## Work required:
All lines of the material that contain "accessor" must be copied out.

──────────────────────────────

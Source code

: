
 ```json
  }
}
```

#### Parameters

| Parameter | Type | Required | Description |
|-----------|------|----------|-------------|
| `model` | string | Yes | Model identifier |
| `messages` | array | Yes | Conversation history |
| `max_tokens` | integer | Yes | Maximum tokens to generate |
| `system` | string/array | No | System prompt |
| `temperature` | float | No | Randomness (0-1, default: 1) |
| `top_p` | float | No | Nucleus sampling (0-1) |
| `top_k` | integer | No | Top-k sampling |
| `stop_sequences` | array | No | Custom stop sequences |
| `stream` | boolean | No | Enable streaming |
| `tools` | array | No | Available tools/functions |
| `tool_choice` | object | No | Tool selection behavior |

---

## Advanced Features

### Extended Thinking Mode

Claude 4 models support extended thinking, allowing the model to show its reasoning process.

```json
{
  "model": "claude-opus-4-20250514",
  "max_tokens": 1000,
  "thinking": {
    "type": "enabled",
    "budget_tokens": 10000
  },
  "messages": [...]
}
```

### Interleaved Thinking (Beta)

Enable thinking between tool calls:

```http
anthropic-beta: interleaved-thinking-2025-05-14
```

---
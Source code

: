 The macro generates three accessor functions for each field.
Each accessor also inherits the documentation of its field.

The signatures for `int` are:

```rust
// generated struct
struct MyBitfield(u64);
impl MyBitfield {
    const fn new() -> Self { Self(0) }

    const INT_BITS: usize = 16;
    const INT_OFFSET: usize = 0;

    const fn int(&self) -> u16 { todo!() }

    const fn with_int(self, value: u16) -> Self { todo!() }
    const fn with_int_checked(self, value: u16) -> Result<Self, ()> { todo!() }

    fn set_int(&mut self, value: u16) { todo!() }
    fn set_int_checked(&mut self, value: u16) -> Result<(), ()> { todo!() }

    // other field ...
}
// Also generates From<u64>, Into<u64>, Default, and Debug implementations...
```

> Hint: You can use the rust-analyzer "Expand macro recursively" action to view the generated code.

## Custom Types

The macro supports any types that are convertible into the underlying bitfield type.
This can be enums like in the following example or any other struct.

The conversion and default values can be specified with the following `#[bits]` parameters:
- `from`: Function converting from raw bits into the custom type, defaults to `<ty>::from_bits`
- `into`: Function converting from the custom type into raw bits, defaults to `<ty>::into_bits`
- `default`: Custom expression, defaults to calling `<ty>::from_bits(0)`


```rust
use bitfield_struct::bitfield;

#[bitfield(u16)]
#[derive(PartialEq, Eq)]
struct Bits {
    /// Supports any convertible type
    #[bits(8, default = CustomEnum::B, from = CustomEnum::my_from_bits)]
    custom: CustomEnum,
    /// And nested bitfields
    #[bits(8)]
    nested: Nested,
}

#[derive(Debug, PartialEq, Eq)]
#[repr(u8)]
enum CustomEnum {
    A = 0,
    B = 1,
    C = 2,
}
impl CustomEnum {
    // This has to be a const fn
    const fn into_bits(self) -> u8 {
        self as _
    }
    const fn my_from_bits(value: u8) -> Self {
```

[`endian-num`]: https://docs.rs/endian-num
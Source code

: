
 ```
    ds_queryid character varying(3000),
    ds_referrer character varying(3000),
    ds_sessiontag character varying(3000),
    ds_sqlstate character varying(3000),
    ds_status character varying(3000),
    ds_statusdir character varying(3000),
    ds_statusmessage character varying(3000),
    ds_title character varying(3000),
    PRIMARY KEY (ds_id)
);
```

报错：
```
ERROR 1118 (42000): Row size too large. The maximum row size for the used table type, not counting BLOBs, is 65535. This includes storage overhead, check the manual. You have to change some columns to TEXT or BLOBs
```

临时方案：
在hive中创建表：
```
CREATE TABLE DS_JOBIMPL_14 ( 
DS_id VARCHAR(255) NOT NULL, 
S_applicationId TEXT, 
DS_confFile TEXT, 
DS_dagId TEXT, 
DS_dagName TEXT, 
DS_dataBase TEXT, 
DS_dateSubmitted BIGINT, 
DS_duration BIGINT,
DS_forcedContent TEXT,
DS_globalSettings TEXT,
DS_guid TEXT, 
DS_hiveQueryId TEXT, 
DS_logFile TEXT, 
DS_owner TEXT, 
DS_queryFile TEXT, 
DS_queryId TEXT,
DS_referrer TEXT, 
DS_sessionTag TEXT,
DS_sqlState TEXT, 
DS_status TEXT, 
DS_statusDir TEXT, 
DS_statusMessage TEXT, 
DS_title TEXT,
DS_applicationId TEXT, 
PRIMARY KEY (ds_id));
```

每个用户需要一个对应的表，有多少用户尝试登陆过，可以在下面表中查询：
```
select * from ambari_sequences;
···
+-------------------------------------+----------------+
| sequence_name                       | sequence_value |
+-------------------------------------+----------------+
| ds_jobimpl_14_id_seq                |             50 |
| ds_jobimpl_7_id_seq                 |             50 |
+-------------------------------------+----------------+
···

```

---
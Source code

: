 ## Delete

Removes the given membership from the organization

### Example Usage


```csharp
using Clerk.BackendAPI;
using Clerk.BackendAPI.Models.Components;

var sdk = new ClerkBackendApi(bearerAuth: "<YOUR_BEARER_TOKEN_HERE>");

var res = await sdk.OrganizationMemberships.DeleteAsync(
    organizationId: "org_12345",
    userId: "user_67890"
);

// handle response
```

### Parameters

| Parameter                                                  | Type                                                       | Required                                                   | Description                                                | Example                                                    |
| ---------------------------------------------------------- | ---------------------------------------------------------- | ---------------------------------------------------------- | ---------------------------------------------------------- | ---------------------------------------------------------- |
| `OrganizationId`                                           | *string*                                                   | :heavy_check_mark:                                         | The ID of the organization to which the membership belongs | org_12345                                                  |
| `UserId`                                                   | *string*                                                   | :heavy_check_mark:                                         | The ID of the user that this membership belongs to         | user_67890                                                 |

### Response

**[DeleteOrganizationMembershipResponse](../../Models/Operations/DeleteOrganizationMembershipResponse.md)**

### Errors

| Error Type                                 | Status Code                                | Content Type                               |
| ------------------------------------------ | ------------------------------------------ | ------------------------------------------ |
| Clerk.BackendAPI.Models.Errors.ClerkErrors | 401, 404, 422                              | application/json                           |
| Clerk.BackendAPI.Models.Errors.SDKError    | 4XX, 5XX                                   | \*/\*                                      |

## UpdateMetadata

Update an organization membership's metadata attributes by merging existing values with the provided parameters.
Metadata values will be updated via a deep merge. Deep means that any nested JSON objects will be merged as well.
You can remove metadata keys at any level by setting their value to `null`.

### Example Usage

──────────────────────────────

## Response to this task:
: The macro generates three accessor functions for each field.
Each accessor also inherits the documentation of its field.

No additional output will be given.